For example, we just started again, trying to have our Friday movie or game and pizza night.   We started trying to go back to having dinner at 630 every night or as best we can around our schedules.   During the last 15 months, during our life interrupted, we became the take-out family.  That was never how we were before, but the effort to plan meals, shop and cook on a regular basis, during the first year of devastating grief, was impossible.  I filled out the form with our new/ somewhat old routines, knowing that we are a family in recovery and healing.  A family on the other side of our story.

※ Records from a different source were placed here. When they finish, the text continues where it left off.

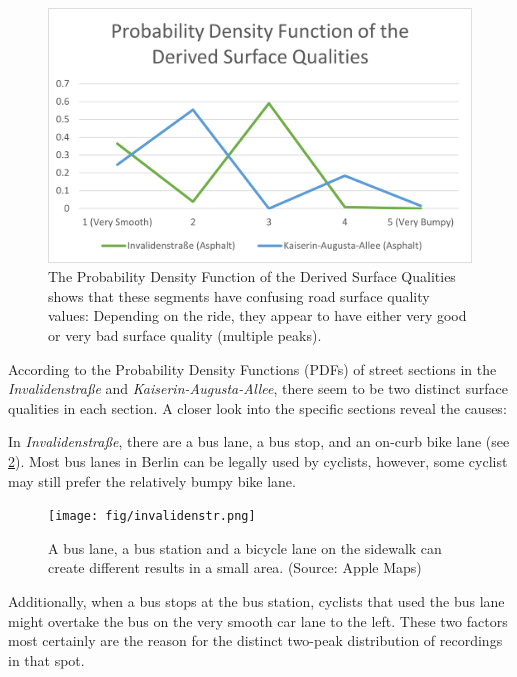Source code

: \begin{figure}
    \centering
    \includegraphics[width=\columnwidth]{fig/pdf_mixed.png}
    \caption{%
        The Probability Density Function of the Derived Surface Qualities shows that these segments have confusing road surface quality values: Depending on the ride, they appear to have either very good or very bad surface quality (multiple peaks).
    }%
    \label{fig:mixed}
\end{figure}

According to the Probability Density Functions (PDFs) of street sections in the \textit{Invalidenstraße} and \textit{Kaiserin-Augusta-Allee}, there seem to be two distinct surface qualities in each section.
A closer look into the specific sections reveal the causes:
 
\begin{table}%
\centering
\caption{Surface Quality Analysis Evaluation Results Showing Mean, Median and Standard Deviation of Sections With Mixed Results}%
\label{tab:mixed}
\end{table}

In \textit{Invalidenstraße}, there are a bus lane, a bus stop, and an on-curb bike lane (see \cref{fig:invaliden}).
Most bus lanes in Berlin can be legally used by cyclists, however, some cyclist may still prefer the relatively bumpy bike lane.
\begin{figure}
    \centering
    \texttt{[image: fig/invalidenstr.png]}
    \caption{%
        A bus lane, a bus station and a bicycle lane on the sidewalk can create different results in a small area. (Source: Apple Maps)
    }%
    \label{fig:invaliden}
\end{figure}
Additionally, when a bus stops at the bus station, cyclists that used the bus lane might overtake the bus on the very smooth car lane to the left. 
These two factors most certainly are the reason for the distinct two-peak distribution of recordings in that spot.

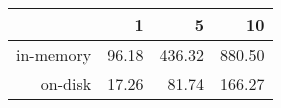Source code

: \begin{tabular}{rrrr}
  \hline
 & 1 & 5 & 10 \\ 
  \hline
in-memory & 96.18 & 436.32 & 880.50 \\ 
  on-disk & 17.26 & 81.74 & 166.27 \\ 
   \hline
\end{tabular}
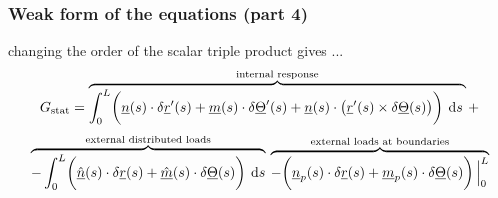 \begin{frame}
  \frametitle{Weak form of the equations (part 4)}
  
  changing the order of the scalar triple product gives ...
  \begin{displaymath}
    G_{\text{stat}} = 
    \overbrace{
      \int_0^L \biggl( 
        \underline{n}(s) \cdot \delta \underline{r}^{\prime}(s)
      + \underline{m}(s) \cdot \delta \underline{\Theta}^{\prime}(s)
      + \underline{n}(s) \cdot \bigl( \underline{r}^{\prime}(s) \times \delta \underline{\Theta}(s) \bigr)
      \biggr) \: \dif s \: 
    }^{\text{internal response}} + 
  \end{displaymath}
  \begin{displaymath}
    \overbrace{
    - \int_0^L \biggl( 
        \underline{\hat{n}}(s) \cdot \delta \underline{r}(s)
      + \underline{\hat{m}}(s) \cdot \delta \underline{\Theta}(s)
     \biggr) \: \dif s
    }^{\text{external distributed loads}} \:
    \overbrace{
    - \biggl(
      \underline{n}_p(s) \cdot \delta \underline{r}(s) +
      \underline{m}_p(s) \cdot \delta \underline{\Theta}(s)
    \biggr) \sVert[2]_0^L
    }^{\text{external loads at boundaries}}
  \end{displaymath}
  

\end{frame}
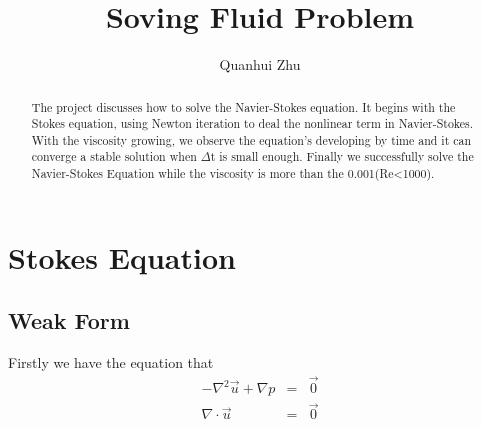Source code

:\documentclass[a4paper]{article}
\title{Soving Fluid Problem}
\author{Quanhui Zhu}
\begin{document}
\maketitle

\begin{abstract}
The project discusses how to solve the Navier-Stokes equation. It begins with the Stokes equation, using Newton iteration to deal the nonlinear term in Navier-Stokes. With the viscosity growing, we observe the equation's developing by time and it can converge a stable solution when $\Delta$t is small enough. Finally we successfully solve the Navier-Stokes Equation while the viscosity is more than the 0.001(Re<1000).
\end{abstract}


\section{Stokes Equation}

\subsection{Weak Form}

Firstly we have the equation that
\begin{equation}
\begin{array}{rcl}
-\nabla^2 \vec{u} + \nabla p &=& \vec{0} \\
\nabla \cdot \vec{u} &=& \vec{0}
\label{eq::Stokes-problem}
\end{array}
\end{equation}
\end{document}
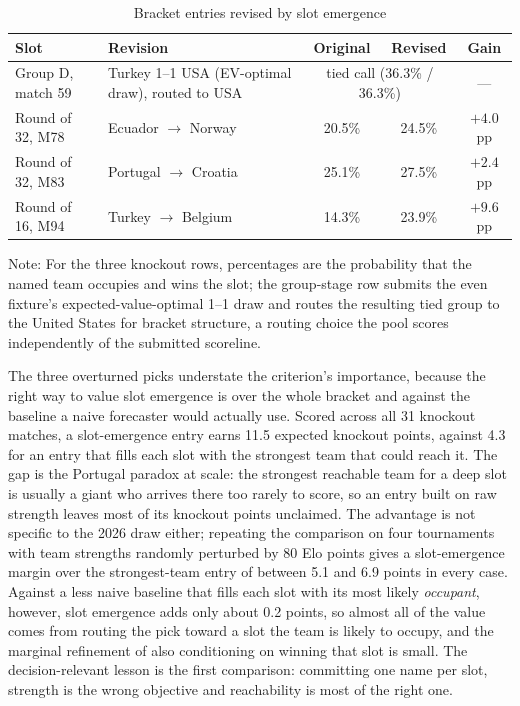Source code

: \documentclass[11pt,letterpaper]{article}
\begin{document}
\begin{table}[htpb!]
  \centering
  \caption{Bracket entries revised by slot emergence}\label{tab:revisions}
  \begin{small}
  \begin{threeparttable}
    {\begin{tabular*}{\textwidth}{@{\extracolsep{\fill}} llccc}
      \toprule
      Slot & Revision & Original & Revised & Gain \\
      \midrule
      Group D, match 59 & Turkey 1--1 USA (EV-optimal draw), routed to USA & \multicolumn{2}{c}{tied call (36.3\% / 36.3\%)} & --- \\
      Round of 32, M78 & Ecuador $\to$ Norway & 20.5\% & 24.5\% & $+4.0$ pp \\
      Round of 32, M83 & Portugal $\to$ Croatia & 25.1\% & 27.5\% & $+2.4$ pp \\
      Round of 16, M94 & Turkey $\to$ Belgium & 14.3\% & 23.9\% & $+9.6$ pp \\
      \bottomrule
    \end{tabular*}}
    \begin{tablenotes}\notesize
      \item Note: For the three knockout rows, percentages are the probability that the named team occupies and wins the slot; the group-stage row submits the even fixture's expected-value-optimal 1--1 draw and routes the resulting tied group to the United States for bracket structure, a routing choice the pool scores independently of the submitted scoreline.
    \end{tablenotes}
  \end{threeparttable}
  \end{small}
\end{table}

The three overturned picks understate the criterion's importance, because the right way to value slot emergence is over the whole bracket and against the baseline a naive forecaster would actually use. Scored across all 31 knockout matches, a slot-emergence entry earns 11.5 expected knockout points, against 4.3 for an entry that fills each slot with the strongest team that could reach it. The gap is the Portugal paradox at scale: the strongest reachable team for a deep slot is usually a giant who arrives there too rarely to score, so an entry built on raw strength leaves most of its knockout points unclaimed. The advantage is not specific to the 2026 draw either; repeating the comparison on four tournaments with team strengths randomly perturbed by 80 Elo points gives a slot-emergence margin over the strongest-team entry of between 5.1 and 6.9 points in every case. Against a less naive baseline that fills each slot with its most likely \emph{occupant}, however, slot emergence adds only about 0.2 points, so almost all of the value comes from routing the pick toward a slot the team is likely to occupy, and the marginal refinement of also conditioning on winning that slot is small. The decision-relevant lesson is the first comparison: committing one name per slot, strength is the wrong objective and reachability is most of the right one.
\end{document}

A loss of a family member causes a loss of identity.  To each individual and the family.  At some point, you sit back and have to re-evaluate your place in this world, your traditions, your beliefs, and your routines.  What you were before, what you have become, and what you want things to be. I truly believe the task of re-evaluating all of these areas of your life is too daunting during the first year or so of a trauma.  I imagine this is why they tell you not to make major changes in your life during the first year of loss.  This, of course, is extremely hard when you want to quit every aspect of your life.  Both my husband and I struggled for over a year with the desire to work where we worked.   I am thankful I was allowed to quit some of my responsibilities at work and no one believed my rantings of ” that’s it, I quit.”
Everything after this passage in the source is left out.